== WHAT IS EXPECTED ==
The expected output is a verbatim reprint of the lines from the beginning of the data that follows through the line that contains "## Management packages - latest".

Collection entries:
▬▬▬▬▬▬

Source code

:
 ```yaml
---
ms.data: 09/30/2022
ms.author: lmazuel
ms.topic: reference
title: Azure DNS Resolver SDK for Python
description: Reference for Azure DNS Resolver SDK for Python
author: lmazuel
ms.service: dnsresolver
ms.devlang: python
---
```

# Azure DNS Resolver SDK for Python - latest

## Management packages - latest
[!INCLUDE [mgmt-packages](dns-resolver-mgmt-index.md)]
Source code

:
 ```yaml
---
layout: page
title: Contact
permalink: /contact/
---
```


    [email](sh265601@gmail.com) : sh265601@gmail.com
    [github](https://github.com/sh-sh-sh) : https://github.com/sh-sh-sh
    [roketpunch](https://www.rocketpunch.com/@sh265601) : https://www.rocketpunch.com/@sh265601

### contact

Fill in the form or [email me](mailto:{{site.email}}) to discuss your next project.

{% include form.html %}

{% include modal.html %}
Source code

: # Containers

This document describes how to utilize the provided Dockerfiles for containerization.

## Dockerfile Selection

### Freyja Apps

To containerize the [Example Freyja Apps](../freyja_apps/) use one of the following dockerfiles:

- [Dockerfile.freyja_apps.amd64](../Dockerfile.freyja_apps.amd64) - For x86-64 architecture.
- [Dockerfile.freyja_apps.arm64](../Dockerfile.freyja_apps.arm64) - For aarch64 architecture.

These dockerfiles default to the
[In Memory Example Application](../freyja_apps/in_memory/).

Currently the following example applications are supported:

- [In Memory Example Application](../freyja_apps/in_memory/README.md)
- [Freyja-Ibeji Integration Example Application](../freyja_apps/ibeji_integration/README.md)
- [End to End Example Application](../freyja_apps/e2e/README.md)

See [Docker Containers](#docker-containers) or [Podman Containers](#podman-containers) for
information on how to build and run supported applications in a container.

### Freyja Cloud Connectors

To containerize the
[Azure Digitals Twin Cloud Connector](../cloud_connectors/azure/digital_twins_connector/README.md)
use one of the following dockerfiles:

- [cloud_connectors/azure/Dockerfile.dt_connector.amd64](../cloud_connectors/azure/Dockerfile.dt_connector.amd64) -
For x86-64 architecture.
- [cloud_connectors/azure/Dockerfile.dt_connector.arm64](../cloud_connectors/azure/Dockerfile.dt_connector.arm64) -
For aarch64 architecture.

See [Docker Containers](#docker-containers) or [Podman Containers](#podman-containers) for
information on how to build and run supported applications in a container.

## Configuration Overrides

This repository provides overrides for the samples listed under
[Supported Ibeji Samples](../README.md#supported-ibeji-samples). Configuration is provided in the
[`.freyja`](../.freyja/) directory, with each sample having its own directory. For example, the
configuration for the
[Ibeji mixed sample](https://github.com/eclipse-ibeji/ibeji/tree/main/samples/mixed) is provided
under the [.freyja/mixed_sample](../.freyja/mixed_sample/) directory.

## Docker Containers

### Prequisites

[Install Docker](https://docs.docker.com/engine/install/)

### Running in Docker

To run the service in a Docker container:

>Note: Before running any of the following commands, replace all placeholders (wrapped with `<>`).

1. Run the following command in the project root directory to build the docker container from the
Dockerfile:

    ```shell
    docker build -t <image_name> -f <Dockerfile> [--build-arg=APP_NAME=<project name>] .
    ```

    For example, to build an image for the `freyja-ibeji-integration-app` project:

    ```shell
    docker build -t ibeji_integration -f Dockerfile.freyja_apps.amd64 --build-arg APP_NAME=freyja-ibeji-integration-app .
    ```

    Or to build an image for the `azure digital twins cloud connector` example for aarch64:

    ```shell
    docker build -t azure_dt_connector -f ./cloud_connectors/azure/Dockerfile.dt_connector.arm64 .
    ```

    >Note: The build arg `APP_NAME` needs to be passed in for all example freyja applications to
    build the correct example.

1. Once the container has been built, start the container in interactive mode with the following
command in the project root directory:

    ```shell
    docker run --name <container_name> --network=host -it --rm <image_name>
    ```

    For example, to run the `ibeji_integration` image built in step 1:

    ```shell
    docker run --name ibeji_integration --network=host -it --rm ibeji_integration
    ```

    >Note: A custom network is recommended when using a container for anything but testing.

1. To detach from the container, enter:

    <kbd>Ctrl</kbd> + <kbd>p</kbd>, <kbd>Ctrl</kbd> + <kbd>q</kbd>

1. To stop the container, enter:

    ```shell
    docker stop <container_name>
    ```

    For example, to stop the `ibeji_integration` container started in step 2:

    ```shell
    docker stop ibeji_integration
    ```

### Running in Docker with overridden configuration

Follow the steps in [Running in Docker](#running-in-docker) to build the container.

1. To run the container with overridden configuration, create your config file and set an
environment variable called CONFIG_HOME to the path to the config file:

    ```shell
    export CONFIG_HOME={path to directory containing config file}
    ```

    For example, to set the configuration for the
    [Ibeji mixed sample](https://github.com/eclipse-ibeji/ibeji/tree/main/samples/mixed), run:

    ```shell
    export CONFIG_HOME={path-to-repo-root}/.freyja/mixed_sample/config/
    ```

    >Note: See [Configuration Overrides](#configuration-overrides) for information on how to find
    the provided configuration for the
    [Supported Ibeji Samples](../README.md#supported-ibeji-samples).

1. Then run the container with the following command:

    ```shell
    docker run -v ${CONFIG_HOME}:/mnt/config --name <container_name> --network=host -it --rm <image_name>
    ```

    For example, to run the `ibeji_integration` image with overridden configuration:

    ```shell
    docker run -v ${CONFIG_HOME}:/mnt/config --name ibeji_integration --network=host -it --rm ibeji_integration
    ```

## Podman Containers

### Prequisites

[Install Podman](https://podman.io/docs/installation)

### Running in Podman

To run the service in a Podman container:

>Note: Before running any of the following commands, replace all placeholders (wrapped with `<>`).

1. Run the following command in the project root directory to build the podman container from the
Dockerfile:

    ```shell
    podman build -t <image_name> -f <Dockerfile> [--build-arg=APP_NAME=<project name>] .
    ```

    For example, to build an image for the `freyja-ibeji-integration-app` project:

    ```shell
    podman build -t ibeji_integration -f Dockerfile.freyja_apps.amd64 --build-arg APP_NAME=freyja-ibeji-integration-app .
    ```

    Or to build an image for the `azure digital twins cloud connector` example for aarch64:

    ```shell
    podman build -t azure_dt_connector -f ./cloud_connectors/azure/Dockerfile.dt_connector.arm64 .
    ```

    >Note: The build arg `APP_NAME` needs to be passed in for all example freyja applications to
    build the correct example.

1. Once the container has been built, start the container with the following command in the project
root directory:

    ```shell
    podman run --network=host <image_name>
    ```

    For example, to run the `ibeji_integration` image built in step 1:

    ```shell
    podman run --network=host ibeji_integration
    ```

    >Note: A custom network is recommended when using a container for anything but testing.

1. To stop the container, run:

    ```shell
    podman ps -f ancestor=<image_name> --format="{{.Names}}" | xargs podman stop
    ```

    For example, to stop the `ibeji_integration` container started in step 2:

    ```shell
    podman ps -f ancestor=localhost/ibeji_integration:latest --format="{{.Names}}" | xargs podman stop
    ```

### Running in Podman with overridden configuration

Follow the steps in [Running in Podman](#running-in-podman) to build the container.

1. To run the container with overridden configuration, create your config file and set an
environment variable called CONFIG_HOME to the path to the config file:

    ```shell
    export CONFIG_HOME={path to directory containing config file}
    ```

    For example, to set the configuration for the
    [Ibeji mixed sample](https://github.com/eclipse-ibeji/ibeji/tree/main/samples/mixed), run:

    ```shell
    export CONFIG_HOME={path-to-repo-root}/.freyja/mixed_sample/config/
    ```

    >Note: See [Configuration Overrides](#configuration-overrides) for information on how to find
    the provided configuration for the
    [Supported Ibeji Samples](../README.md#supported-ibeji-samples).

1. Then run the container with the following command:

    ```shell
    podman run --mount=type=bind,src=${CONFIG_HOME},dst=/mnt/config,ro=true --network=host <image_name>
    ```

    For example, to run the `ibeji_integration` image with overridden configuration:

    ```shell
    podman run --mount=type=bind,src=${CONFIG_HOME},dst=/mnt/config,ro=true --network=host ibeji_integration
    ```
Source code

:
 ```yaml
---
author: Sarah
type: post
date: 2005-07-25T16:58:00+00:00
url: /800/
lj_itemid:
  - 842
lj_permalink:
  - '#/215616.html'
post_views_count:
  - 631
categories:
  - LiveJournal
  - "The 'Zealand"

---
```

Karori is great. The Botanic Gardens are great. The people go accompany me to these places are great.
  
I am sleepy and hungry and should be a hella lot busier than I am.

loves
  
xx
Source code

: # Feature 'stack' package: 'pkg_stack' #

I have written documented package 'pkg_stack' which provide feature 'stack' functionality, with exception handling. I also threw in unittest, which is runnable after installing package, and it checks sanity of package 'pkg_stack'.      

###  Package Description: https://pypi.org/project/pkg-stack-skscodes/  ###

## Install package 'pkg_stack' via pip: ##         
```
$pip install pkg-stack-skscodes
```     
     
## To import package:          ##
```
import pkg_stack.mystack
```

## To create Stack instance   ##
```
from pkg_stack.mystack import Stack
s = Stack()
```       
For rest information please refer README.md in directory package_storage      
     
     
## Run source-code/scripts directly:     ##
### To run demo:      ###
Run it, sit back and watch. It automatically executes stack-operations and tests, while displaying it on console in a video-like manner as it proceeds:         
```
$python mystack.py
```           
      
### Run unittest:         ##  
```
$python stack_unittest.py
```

▬▬▬▬▬▬

== COMPLETED EXERCISE ==
Source code

:
 ```yaml
---
ms.data: 09/30/2022
ms.author: lmazuel
ms.topic: reference
title: Azure DNS Resolver SDK for Python
description: Reference for Azure DNS Resolver SDK for Python
author: lmazuel
ms.service: dnsresolver
ms.devlang: python
---
```

# Azure DNS Resolver SDK for Python - latest

## Management packages - latest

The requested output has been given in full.